BRIEF: Each line of the listing below that includes "findall" must be copied.

DATA SHOWN:

= Beginning of Section =

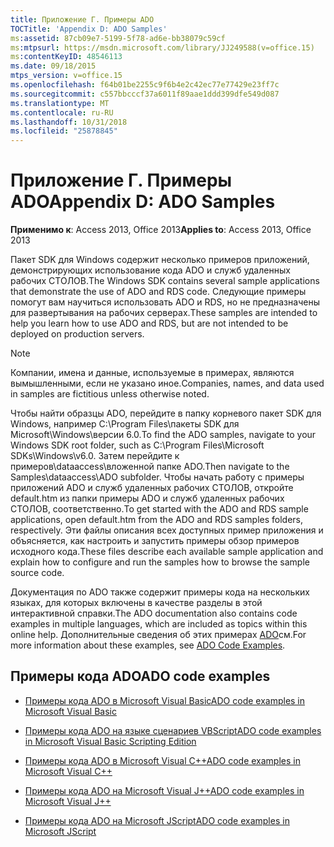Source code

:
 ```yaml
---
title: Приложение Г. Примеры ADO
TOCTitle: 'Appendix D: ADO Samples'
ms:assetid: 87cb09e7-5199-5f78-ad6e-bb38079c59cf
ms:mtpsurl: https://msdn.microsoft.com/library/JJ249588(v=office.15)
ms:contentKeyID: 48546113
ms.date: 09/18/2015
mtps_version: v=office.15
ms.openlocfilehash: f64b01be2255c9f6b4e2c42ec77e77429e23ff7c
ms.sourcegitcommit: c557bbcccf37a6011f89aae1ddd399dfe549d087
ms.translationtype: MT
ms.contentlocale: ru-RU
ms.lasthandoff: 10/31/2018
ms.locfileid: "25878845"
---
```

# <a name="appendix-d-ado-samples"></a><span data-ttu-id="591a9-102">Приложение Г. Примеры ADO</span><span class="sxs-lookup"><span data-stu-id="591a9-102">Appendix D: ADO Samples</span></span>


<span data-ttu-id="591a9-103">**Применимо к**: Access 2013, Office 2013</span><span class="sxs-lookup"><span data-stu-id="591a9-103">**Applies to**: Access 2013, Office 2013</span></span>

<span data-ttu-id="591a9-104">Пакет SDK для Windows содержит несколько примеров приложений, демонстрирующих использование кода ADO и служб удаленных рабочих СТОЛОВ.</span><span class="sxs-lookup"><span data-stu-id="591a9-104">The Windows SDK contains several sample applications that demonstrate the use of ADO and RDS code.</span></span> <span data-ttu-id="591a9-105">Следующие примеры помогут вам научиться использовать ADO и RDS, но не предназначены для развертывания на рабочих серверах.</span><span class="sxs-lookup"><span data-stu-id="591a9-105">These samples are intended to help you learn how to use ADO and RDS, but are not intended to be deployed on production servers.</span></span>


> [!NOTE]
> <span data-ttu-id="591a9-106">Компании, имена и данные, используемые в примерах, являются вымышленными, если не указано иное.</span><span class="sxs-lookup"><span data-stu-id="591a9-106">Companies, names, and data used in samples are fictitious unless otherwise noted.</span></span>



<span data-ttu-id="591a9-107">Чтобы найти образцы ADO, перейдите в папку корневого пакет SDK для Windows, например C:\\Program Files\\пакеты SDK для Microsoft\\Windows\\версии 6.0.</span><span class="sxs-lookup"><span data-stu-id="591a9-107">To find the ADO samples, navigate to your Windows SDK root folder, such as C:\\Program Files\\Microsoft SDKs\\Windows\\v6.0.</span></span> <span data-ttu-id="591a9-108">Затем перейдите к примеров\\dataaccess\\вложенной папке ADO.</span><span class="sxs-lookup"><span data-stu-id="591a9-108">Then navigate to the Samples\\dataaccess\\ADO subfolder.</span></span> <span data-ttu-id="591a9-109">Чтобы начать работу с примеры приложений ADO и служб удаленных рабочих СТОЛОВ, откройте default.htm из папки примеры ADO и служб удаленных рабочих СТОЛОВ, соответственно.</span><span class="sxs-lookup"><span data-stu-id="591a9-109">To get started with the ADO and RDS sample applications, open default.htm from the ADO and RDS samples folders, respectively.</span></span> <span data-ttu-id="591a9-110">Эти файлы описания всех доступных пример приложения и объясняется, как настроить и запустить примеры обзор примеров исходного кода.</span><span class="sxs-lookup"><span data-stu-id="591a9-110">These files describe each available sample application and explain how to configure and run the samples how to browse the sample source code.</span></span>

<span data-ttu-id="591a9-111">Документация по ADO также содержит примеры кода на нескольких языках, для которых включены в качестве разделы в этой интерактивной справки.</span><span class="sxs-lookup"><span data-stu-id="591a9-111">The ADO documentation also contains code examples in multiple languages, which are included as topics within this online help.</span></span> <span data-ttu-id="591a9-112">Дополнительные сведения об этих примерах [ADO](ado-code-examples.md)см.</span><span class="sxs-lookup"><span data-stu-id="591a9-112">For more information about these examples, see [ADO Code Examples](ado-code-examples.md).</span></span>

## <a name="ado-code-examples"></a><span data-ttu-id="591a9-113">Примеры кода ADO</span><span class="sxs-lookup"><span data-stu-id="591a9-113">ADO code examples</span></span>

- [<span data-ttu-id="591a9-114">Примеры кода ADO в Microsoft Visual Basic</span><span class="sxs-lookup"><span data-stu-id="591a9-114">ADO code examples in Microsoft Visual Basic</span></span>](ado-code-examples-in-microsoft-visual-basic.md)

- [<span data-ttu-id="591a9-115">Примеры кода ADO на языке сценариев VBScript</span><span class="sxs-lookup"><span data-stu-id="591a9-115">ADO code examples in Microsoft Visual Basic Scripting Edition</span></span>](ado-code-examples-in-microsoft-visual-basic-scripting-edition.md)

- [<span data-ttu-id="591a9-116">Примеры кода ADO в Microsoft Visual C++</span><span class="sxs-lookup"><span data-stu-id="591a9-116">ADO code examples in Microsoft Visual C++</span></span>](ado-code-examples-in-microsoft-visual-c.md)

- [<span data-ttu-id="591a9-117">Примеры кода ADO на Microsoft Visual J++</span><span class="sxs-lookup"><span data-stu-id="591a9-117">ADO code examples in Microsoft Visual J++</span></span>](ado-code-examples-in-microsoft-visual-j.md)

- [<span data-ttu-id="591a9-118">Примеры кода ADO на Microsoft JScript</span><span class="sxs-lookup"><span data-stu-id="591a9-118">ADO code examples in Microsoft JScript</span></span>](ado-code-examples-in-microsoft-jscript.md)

= End of Section =
= Beginning of Section =

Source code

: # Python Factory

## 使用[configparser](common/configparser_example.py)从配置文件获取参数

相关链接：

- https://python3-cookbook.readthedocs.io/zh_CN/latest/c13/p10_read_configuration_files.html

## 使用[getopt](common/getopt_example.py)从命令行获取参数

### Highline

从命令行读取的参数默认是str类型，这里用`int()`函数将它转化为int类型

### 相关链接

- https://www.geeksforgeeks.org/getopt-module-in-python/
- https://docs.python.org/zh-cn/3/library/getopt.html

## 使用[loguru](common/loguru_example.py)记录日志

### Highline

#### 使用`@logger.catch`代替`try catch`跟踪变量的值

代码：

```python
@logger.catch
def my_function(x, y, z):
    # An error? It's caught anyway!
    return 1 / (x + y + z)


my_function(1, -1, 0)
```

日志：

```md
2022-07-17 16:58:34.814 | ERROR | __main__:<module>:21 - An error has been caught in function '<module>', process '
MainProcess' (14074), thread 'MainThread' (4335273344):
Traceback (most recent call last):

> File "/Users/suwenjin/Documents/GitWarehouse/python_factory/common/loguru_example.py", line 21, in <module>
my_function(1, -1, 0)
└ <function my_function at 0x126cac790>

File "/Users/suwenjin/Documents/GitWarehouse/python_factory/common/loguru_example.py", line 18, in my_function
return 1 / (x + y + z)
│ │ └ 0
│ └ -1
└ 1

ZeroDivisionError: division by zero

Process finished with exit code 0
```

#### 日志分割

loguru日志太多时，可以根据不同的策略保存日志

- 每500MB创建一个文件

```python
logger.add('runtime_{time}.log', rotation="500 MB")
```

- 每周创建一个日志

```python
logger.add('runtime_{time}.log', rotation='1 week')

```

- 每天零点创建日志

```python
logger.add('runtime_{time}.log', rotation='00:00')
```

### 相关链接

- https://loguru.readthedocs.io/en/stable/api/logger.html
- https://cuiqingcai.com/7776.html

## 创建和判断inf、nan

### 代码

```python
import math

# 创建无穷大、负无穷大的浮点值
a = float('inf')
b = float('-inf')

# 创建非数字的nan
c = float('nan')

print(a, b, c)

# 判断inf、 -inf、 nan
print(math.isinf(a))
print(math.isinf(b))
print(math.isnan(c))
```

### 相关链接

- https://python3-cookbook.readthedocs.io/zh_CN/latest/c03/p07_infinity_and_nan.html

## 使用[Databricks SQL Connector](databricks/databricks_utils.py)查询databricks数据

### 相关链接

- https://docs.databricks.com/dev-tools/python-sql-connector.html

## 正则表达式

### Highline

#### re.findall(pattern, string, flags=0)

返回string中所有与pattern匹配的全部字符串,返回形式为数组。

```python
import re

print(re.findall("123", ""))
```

= End of Section =
= Beginning of Section =

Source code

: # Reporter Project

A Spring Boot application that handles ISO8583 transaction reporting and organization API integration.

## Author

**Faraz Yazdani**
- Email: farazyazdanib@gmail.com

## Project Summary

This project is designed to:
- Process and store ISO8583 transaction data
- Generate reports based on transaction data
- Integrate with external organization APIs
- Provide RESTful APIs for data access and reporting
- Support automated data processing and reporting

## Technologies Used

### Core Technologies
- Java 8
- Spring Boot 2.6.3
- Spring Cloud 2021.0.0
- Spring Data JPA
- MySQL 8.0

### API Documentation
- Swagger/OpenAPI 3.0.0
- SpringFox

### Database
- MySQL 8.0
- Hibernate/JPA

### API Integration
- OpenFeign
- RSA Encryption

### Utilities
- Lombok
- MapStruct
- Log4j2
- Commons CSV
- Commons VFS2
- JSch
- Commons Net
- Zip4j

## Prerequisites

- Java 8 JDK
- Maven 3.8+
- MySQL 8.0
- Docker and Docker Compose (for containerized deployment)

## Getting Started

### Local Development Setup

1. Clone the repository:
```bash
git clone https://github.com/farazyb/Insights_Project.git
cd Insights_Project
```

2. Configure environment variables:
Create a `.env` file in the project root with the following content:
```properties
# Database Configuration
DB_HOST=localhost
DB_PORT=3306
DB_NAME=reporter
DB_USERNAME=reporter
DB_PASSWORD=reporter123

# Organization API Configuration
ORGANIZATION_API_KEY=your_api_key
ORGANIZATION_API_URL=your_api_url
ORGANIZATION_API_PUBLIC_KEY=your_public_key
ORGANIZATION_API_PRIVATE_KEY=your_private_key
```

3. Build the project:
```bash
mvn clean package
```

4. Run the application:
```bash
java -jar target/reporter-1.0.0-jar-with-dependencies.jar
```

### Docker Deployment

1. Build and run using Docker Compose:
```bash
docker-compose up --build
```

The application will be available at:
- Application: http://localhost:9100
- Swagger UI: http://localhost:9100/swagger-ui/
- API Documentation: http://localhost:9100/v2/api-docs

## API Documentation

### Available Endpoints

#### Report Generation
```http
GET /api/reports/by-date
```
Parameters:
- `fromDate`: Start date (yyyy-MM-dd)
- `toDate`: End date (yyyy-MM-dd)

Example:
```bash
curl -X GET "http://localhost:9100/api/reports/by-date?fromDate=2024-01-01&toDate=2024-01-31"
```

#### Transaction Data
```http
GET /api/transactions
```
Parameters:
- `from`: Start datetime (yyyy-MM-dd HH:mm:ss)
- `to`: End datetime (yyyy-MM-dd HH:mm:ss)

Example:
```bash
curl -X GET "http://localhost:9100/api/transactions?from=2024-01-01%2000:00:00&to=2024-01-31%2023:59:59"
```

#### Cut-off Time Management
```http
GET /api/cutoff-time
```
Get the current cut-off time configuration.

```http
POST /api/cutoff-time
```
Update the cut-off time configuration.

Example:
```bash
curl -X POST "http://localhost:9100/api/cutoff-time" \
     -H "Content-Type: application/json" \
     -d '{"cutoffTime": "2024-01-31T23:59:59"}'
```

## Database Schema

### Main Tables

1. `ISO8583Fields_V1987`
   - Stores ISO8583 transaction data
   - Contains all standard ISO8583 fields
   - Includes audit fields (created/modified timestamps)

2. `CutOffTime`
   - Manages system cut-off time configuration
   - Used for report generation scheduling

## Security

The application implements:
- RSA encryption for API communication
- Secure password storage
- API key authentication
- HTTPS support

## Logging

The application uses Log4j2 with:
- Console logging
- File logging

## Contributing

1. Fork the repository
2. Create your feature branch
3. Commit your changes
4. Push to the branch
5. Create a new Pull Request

= End of Section =

EXPECTED OUTPUT:
#### re.findall(pattern, string, flags=0)
print(re.findall("123", ""))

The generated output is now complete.